[TASK] Throughout the records below, find each line holding "project" and copy it.

------------------------------

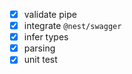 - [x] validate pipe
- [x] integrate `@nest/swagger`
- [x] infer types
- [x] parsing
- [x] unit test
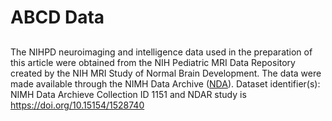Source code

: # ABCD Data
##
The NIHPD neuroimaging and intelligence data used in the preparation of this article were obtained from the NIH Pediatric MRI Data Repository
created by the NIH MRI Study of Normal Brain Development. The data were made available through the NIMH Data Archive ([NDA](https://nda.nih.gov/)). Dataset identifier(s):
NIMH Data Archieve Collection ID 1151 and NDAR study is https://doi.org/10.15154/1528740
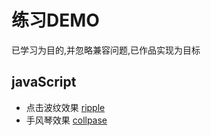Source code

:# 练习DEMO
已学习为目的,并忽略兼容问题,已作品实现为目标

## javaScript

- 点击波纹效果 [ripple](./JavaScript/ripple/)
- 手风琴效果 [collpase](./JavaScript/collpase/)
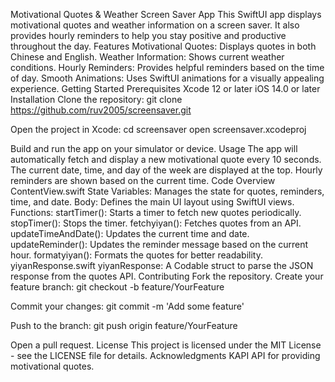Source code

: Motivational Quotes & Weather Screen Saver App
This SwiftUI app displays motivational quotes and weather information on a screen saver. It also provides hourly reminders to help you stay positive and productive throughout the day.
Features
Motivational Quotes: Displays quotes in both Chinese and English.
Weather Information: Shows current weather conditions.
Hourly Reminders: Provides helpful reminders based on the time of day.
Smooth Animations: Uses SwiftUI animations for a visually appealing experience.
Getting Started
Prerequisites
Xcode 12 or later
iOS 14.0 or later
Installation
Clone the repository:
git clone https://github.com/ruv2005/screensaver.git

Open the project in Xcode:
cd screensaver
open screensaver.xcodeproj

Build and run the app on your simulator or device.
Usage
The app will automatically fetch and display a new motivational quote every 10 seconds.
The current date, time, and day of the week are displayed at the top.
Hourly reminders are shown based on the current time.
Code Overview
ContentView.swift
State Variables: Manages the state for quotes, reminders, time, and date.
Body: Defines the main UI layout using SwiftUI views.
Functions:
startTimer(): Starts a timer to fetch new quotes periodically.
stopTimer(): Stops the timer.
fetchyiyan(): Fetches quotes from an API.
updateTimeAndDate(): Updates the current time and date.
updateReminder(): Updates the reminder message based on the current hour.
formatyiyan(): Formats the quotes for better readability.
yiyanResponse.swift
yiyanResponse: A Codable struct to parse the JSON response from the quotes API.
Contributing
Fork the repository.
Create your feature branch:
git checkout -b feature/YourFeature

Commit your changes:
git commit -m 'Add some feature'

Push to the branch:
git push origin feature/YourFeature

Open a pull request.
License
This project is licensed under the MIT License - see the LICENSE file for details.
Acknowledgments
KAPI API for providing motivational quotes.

------------------------------

[WRITTEN RESPONSE]
Open the project in Xcode:
This project is licensed under the MIT License - see the LICENSE file for details.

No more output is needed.